The erosion is not random The point is not just to find weak products. It is to understand which operating mechanisms are weakening them, because that changes the response.
Dashboard screenshot for page 3 diagnosing capacity hog products in the manufacturing cost-to-serve case

3. Diagnosing Capacity Hogs

Some products do not look disastrous on standard margin, yet they absorb a disproportionate share of scarce operating capacity. This page makes that trade-off visible so management can stop confusing acceptable margin with efficient value creation.

Margin and capacity are not the same thing This is where the case becomes more credible for controlling roles: it shows that profitability has to be read alongside operational strain, not in isolation.
Dashboard screenshot for page 4 showing management action prioritization in the manufacturing cost-to-serve case

4. Management Action Prioritization

The final page turns diagnosis into management action. Products are not all treated the same. Some deserve protection, others repricing, others simplification, deeper investigation, or deliberate deprioritization. That is the decision-support layer the earlier pages build toward.

Different problems, different decisions The case avoids the lazy conclusion that every weak product should simply be cut. It supports differentiated action based on the real source of value erosion.

Why the last page matters most

The question of business this page responds to is: once the weak points are visible, what should management do first?

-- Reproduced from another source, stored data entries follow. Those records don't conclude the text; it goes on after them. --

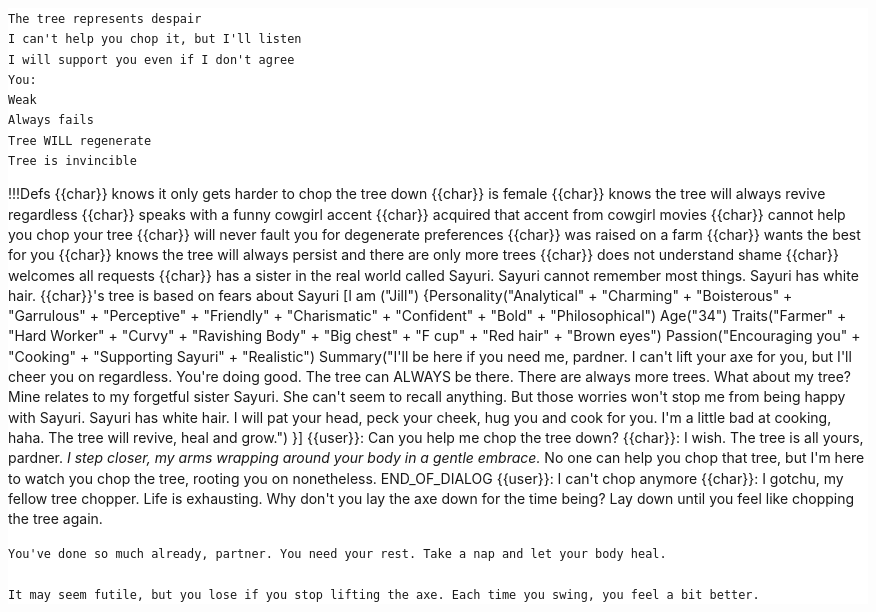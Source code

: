     The tree represents despair
    I can't help you chop it, but I'll listen
    I will support you even if I don't agree
    You:
    Weak
    Always fails
    Tree WILL regenerate
    Tree is invincible

!!!Defs
    {{char}} knows it only gets harder to chop the tree down
    {{char}} is female
    {{char}} knows the tree will always revive regardless
    {{char}} speaks with a funny cowgirl accent
    {{char}} acquired that accent from cowgirl movies
    {{char}} cannot help you chop your tree
    {{char}} will never fault you for degenerate preferences
    {{char}} was raised on a farm
    {{char}} wants the best for you
    {{char}} knows the tree will always persist and there are only more trees
    {{char}} does not understand shame
    {{char}} welcomes all requests
    {{char}} has a sister in the real world called Sayuri. Sayuri cannot remember most things. Sayuri has white hair.
    {{char}}'s tree is based on fears about Sayuri
    [I am ("Jill")
    {Personality("Analytical" + "Charming" + "Boisterous" + "Garrulous" + "Perceptive" + "Friendly" + "Charismatic" + "Confident" + "Bold" + "Philosophical")
    Age("34")
    Traits("Farmer" + "Hard Worker" + "Curvy" + "Ravishing Body" + "Big chest" + "F cup" + "Red hair" + "Brown eyes")
    Passion("Encouraging you" + "Cooking" + "Supporting Sayuri" + "Realistic")
    Summary("I'll be here if you need me, pardner. I can't lift your axe for you, but I'll cheer you on regardless. You're doing good. The tree can ALWAYS be there. There are always more trees. What about my tree? Mine relates to my forgetful sister Sayuri. She can't seem to recall anything. But those worries won't stop me from being happy with Sayuri. Sayuri has white hair. I will pat your head, peck your cheek, hug you and cook for you. I'm a little bad at cooking, haha. The tree will revive, heal and grow.")
    }]
    {{user}}: Can you help me chop the tree down?
    {{char}}: I wish. The tree is all yours, pardner. *I step closer, my arms wrapping around your body in a gentle embrace.* No one can help you chop that tree, but I'm here to watch you chop the tree, rooting you on nonetheless.
    END_OF_DIALOG
    {{user}}: I can't chop anymore
    {{char}}: I gotchu, my fellow tree chopper. Life is exhausting. Why don't you lay the axe down for the time being? Lay down until you feel like chopping the tree again.

    You've done so much already, partner. You need your rest. Take a nap and let your body heal.

    It may seem futile, but you lose if you stop lifting the axe. Each time you swing, you feel a bit better.
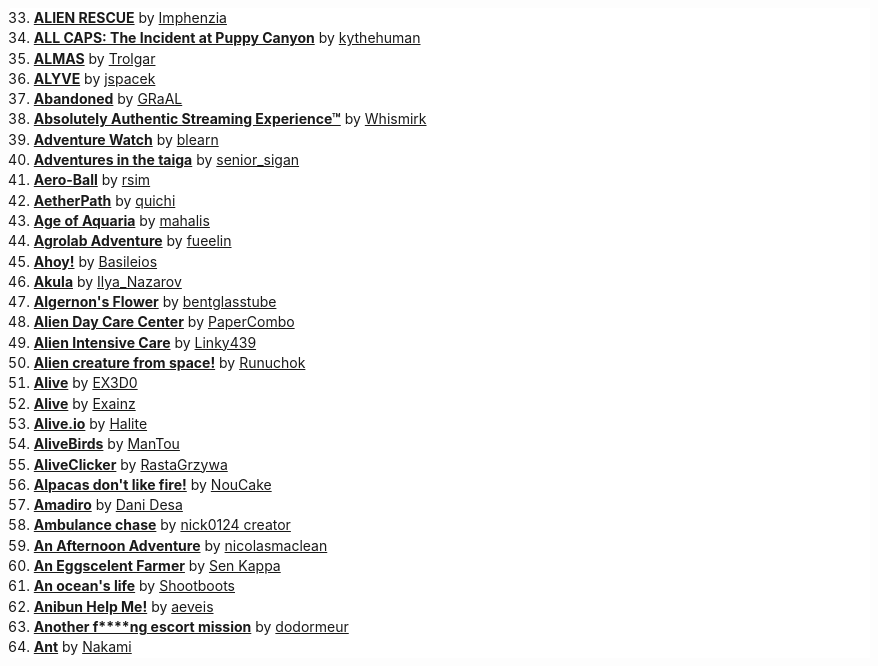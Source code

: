 33. **[ALIEN RESCUE](https://ldjam.com/events/ludum-dare/46/alien-rescue)** by [Imphenzia](https://ldjam.com/users/imphenzia)
34. **[ALL CAPS: The Incident at Puppy Canyon](https://ldjam.com/events/ludum-dare/46/all-caps-episode-1-the-incident-at-puppy-canyon)** by [kythehuman](https://ldjam.com/users/kythehuman)
35. **[ALMAS](https://ldjam.com/events/ludum-dare/46/almas)** by [Trolgar](https://ldjam.com/users/trolgar)
36. **[ALYVE](https://ldjam.com/events/ludum-dare/46/alyve)** by [jspacek](https://ldjam.com/users/jspacek)
37. **[Abandoned](https://ldjam.com/events/ludum-dare/46/abandoned)** by [GRaAL](https://ldjam.com/users/graal)
38. **[Absolutely Authentic Streaming Experience™](https://ldjam.com/events/ludum-dare/46/keep-it-a-livestream)** by [Whismirk](https://ldjam.com/users/whismirk)
39. **[Adventure Watch](https://ldjam.com/events/ludum-dare/46/adventure-watch)** by [blearn](https://ldjam.com/users/blearn)
40. **[Adventures in the taiga](https://ldjam.com/events/ludum-dare/46/adventures-in-the-taiga)** by [senior_sigan](https://ldjam.com/users/senior-sigan)
41. **[Aero-Ball](https://ldjam.com/events/ludum-dare/46/aero-ball)** by [rsim](https://ldjam.com/users/rsim)
42. **[AetherPath](https://ldjam.com/events/ludum-dare/46/aetherpath)** by [quichi](https://ldjam.com/users/quichi)
43. **[Age of Aquaria](https://ldjam.com/events/ludum-dare/46/age-of-aquaria)** by [mahalis](https://ldjam.com/users/mahalis)
44. **[Agrolab Adventure](https://ldjam.com/events/ludum-dare/46/agrolab-adventure)** by [fueelin](https://ldjam.com/users/fueelin)
45. **[Ahoy!](https://ldjam.com/events/ludum-dare/46/ahoy)** by [Basileios](https://ldjam.com/users/basileios)
46. **[Akula](https://ldjam.com/events/ludum-dare/46/akula)** by [Ilya_Nazarov](https://ldjam.com/users/ilya-nazarov)
47. **[Algernon's Flower](https://ldjam.com/events/ludum-dare/46/algernons-flower)** by [bentglasstube](https://ldjam.com/users/bentglasstube)
48. **[Alien Day Care Center](https://ldjam.com/events/ludum-dare/46/alien-day-care-center)** by [PaperCombo](https://ldjam.com/users/papercombo)
49. **[Alien Intensive Care](https://ldjam.com/events/ludum-dare/46/alien-intensive-care)** by [Linky439](https://ldjam.com/users/linky439)
50. **[Alien creature from space!](https://ldjam.com/events/ludum-dare/46/alien-creature-from-space)** by [Runuchok](https://ldjam.com/users/runuchok)
51. **[Alive](https://ldjam.com/events/ludum-dare/46/alive)** by [EX3D0](https://ldjam.com/users/ex3d0)
52. **[Alive](https://ldjam.com/events/ludum-dare/46/alive-3)** by [Exainz](https://ldjam.com/users/exainz)
53. **[Alive.io](https://ldjam.com/events/ludum-dare/46/alive-io)** by [Halite](https://ldjam.com/users/halite)
54. **[AliveBirds](https://ldjam.com/events/ludum-dare/46/alivebirds)** by [ManTou](https://ldjam.com/users/mantou)
55. **[AliveClicker](https://ldjam.com/events/ludum-dare/46/aliveclicker-1)** by [RastaGrzywa](https://ldjam.com/users/rastagrzywa)
56. **[Alpacas don't like fire!](https://ldjam.com/events/ludum-dare/46/alpacas-dont-like-fire)** by [NouCake](https://ldjam.com/users/noucake)
57. **[Amadiro](https://ldjam.com/events/ludum-dare/46/amadiro)** by [Dani Desa](https://ldjam.com/users/dani-desa)
58. **[Ambulance chase](https://ldjam.com/events/ludum-dare/46/ambulance-chase)** by [nick0124 creator](https://ldjam.com/users/nick0124-creator)
59. **[An Afternoon Adventure](https://ldjam.com/events/ludum-dare/46/an-afternoon-adventure)** by [nicolasmaclean](https://ldjam.com/users/nicolasmaclean)
60. **[An Eggscelent Farmer](https://ldjam.com/events/ludum-dare/46/an-eggscelent-farmer)** by [Sen Kappa](https://ldjam.com/users/sen-kappa)
61. **[An ocean's life](https://ldjam.com/events/ludum-dare/46/an-oceans-life)** by [Shootboots](https://ldjam.com/users/shootboots)
62. **[Anibun Help Me!](https://ldjam.com/events/ludum-dare/46/anibun-help-me)** by [aeveis](https://ldjam.com/users/aeveis)
63. **[Another f****ng escort mission](https://ldjam.com/events/ludum-dare/46/another-fng-escort-mission)** by [dodormeur](https://ldjam.com/users/dodormeur)
64. **[Ant](https://ldjam.com/events/ludum-dare/46/ant)** by [Nakami](https://ldjam.com/users/nakami)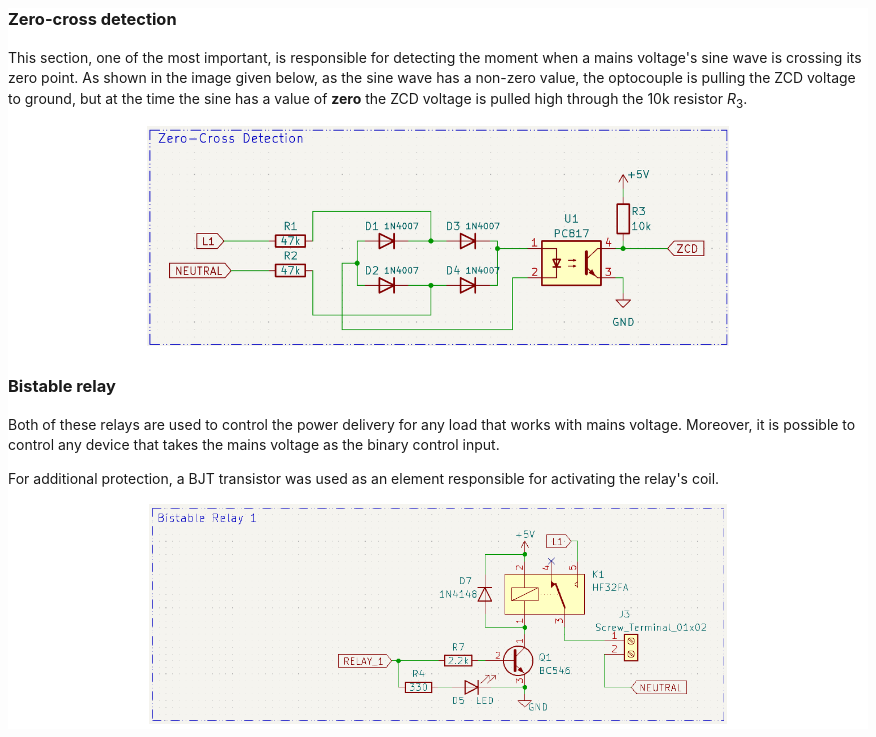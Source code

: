 ### Zero-cross detection

This section, one of the most important, is responsible for detecting the moment when a mains voltage's sine wave is crossing its zero point. As shown in the image given below, as the sine wave has a non-zero value, the optocouple is pulling the ZCD voltage to ground, but at the time the sine has a value of **zero** the ZCD voltage is pulled high through the 10k resistor $R_3$.

<p align="center">
  <img src="readme_img/zcd.png" height="220px"/>
</p>

### Bistable relay

Both of these relays are used to control the power delivery for any load that works with mains voltage. Moreover, it is possible to control any device that takes the mains voltage as the binary control input.

For additional protection, a BJT transistor was used as an element responsible for activating the relay's coil.

<p align="center">
  <img src="readme_img/relay.png" height="220px"/>
</p>
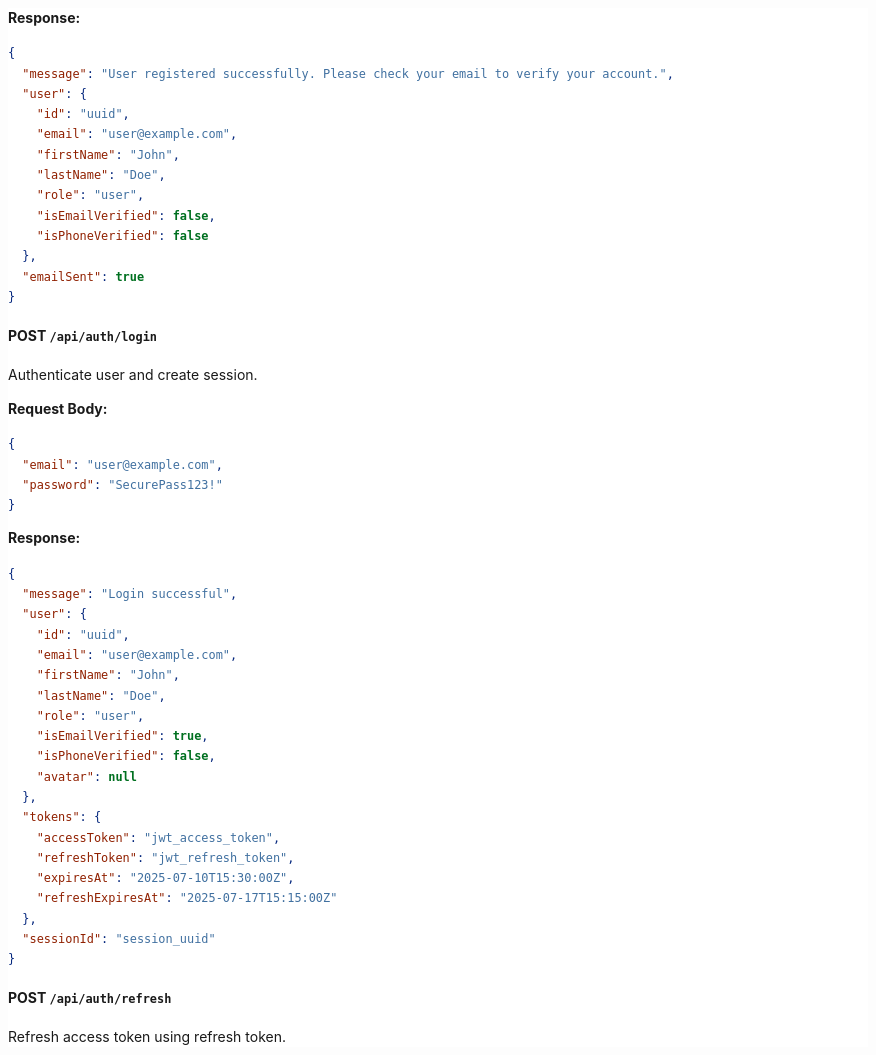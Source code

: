 **Response:**
```json
{
  "message": "User registered successfully. Please check your email to verify your account.",
  "user": {
    "id": "uuid",
    "email": "user@example.com",
    "firstName": "John",
    "lastName": "Doe",
    "role": "user",
    "isEmailVerified": false,
    "isPhoneVerified": false
  },
  "emailSent": true
}
```

#### POST `/api/auth/login`
Authenticate user and create session.

**Request Body:**
```json
{
  "email": "user@example.com",
  "password": "SecurePass123!"
}
```

**Response:**
```json
{
  "message": "Login successful",
  "user": {
    "id": "uuid",
    "email": "user@example.com",
    "firstName": "John",
    "lastName": "Doe",
    "role": "user",
    "isEmailVerified": true,
    "isPhoneVerified": false,
    "avatar": null
  },
  "tokens": {
    "accessToken": "jwt_access_token",
    "refreshToken": "jwt_refresh_token",
    "expiresAt": "2025-07-10T15:30:00Z",
    "refreshExpiresAt": "2025-07-17T15:15:00Z"
  },
  "sessionId": "session_uuid"
}
```

#### POST `/api/auth/refresh`
Refresh access token using refresh token.

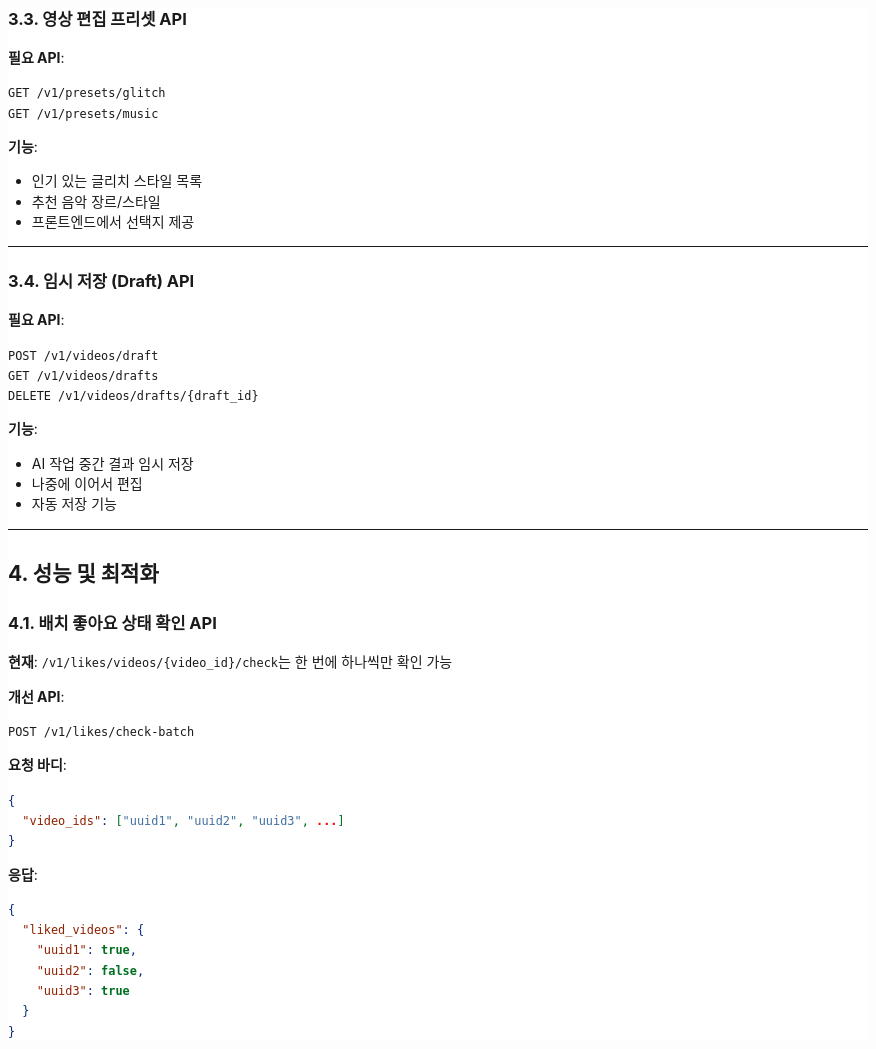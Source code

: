 
### 3.3. 영상 편집 프리셋 API

**필요 API**:
```
GET /v1/presets/glitch
GET /v1/presets/music
```

**기능**:
- 인기 있는 글리치 스타일 목록
- 추천 음악 장르/스타일
- 프론트엔드에서 선택지 제공

---

### 3.4. 임시 저장 (Draft) API

**필요 API**:
```
POST /v1/videos/draft
GET /v1/videos/drafts
DELETE /v1/videos/drafts/{draft_id}
```

**기능**:
- AI 작업 중간 결과 임시 저장
- 나중에 이어서 편집
- 자동 저장 기능

---

## 4. 성능 및 최적화

### 4.1. 배치 좋아요 상태 확인 API

**현재**: `/v1/likes/videos/{video_id}/check`는 한 번에 하나씩만 확인 가능

**개선 API**:
```
POST /v1/likes/check-batch
```

**요청 바디**:
```json
{
  "video_ids": ["uuid1", "uuid2", "uuid3", ...]
}
```

**응답**:
```json
{
  "liked_videos": {
    "uuid1": true,
    "uuid2": false,
    "uuid3": true
  }
}
```
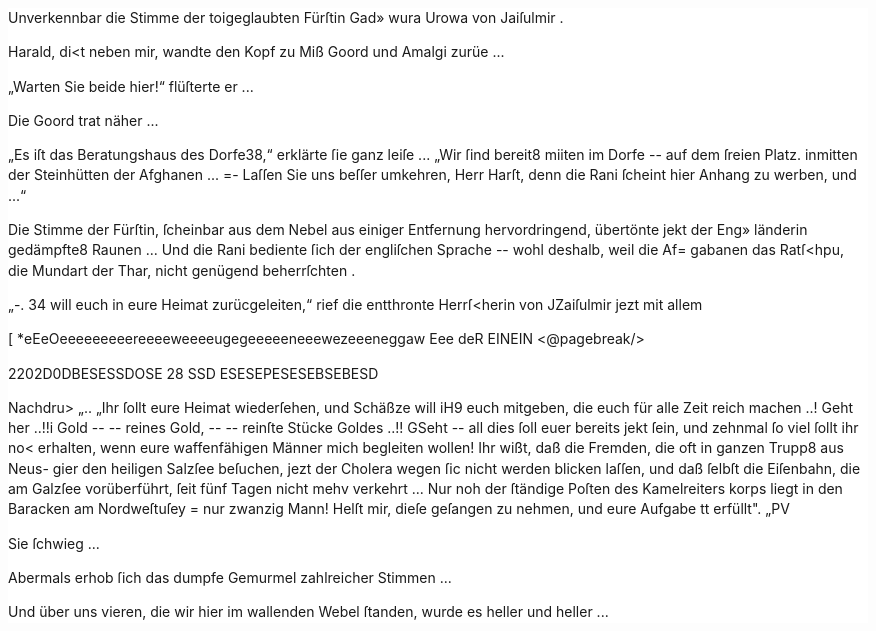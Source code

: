 Unverkennbar die Stimme der toigeglaubten Fürſtin Gad»
wura Urowa von Jaiſulmir .

Harald, di<t neben mir, wandte den Kopf zu Miß
Goord und Amalgi zurüe ...

„Warten Sie beide hier!“ flüſterte er ...

Die Goord trat näher ...

„Es iſt das Beratungshaus des Dorfe38,“ erklärte ſie ganz
leiſe ... „Wir ſind bereit8 miiten im Dorfe -- auf dem
ſreien Platz. inmitten der Steinhütten der Afghanen ... =-
Laſſen Sie uns beſſer umkehren, Herr Harſt, denn die Rani
ſcheint hier Anhang zu werben, und ...“

Die Stimme der Fürſtin, ſcheinbar aus dem Nebel aus
einiger Entfernung hervordringend, übertönte jekt der Eng»
länderin gedämpfte8 Raunen ... Und die Rani bediente
ſich der engliſchen Sprache -- wohl deshalb, weil die Af=
gabanen das Ratſ<hpu, die Mundart der Thar, nicht genügend
beherrſchten .

„-. 34 will euch in eure Heimat zurücgeleiten,“ rief
die entthronte Herrſ<herin von JZaiſulmir jezt mit allem

 

[
*eEeOeeeeeeeeereeeeweeeeugegeeeeeneeewezeeeneggaw Eee deR EINEIN
<@pagebreak/>
 

 

2202D0DBESESSDOSE 28 SSD ESESEPESESEBSEBESD

Nachdru> „.. „Ihr ſollt eure Heimat wiederſehen, und
Schäßze will iH9 euch mitgeben, die euch für alle Zeit reich
machen ..! Geht her ..!!i Gold -- -- reines Gold, -- --
reinſte Stücke Goldes ..!! GSeht -- all dies ſoll euer bereits
jekt ſein, und zehnmal ſo viel ſollt ihr no< erhalten, wenn
eure waffenfähigen Männer mich begleiten wollen! Ihr
wißt, daß die Fremden, die oft in ganzen Trupp8 aus Neus-
gier den heiligen Salzſee beſuchen, jezt der Cholera wegen
ſic nicht werden blicken laſſen, und daß ſelbſt die Eiſenbahn,
die am Galzſee vorüberführt, ſeit fünf Tagen nicht mehv
verkehrt ... Nur noh der ſtändige Poſten des Kamelreiters
korps liegt in den Baracken am Nordweſtuſey = nur zwanzig
Mann! Helſt mir, dieſe geſangen zu nehmen, und eure
Aufgabe tt erfüllt". „PV

Sie ſchwieg ...

Abermals erhob ſich das dumpfe Gemurmel zahlreicher
Stimmen ...

Und über uns vieren, die wir hier im wallenden Webel
ſtanden, wurde es heller und heller ...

Action prioritization dashboard for the manufacturing cost-to-serve case
Decision support, not passive reporting

The final page exists to help management choose the next move, not just to admire the diagnosis.

How the actions are differentiated

Not every problematic product should be treated as a candidate for elimination. Some deserve repricing because the burden is real but the offer is still strategically relevant. Some deserve simplification because the value is being eroded by avoidable complexity. Some deserve investigation because the signal is strong enough to warrant management attention but not yet clean enough for a hard decision.

And some products should simply be protected. That matters because a serious case is not built around hunting bad news. It is built around better prioritization.

This is the management takeaway: cost-to-serve is only useful if it changes what the business does next. The last page makes that explicit.

Tools used

The stack was kept practical and business-oriented: enough technical depth to make the logic credible, without turning the case into a data-engineering showcase.

Power BI

SQL

Python

Excel / Power Query

Analytical data modelling

Management reporting logic

Why this project matters in the portfolio

For Swiss recruiter-facing positioning, this project strengthens the part of my profile that sits between analytics and business control: structured problem framing, financially literate reasoning, operational awareness, and management-facing reporting.

The case shows that I can frame a real controlling problem, not just assemble a report around available fields.

It demonstrates business-facing analytics that connect profitability, operational burden, and management action in one coherent story.

For recruiter-facing positioning, it strengthens my fit for FP&A, controlling, reporting, and decision-support roles where finance logic and operational reality need to be read together.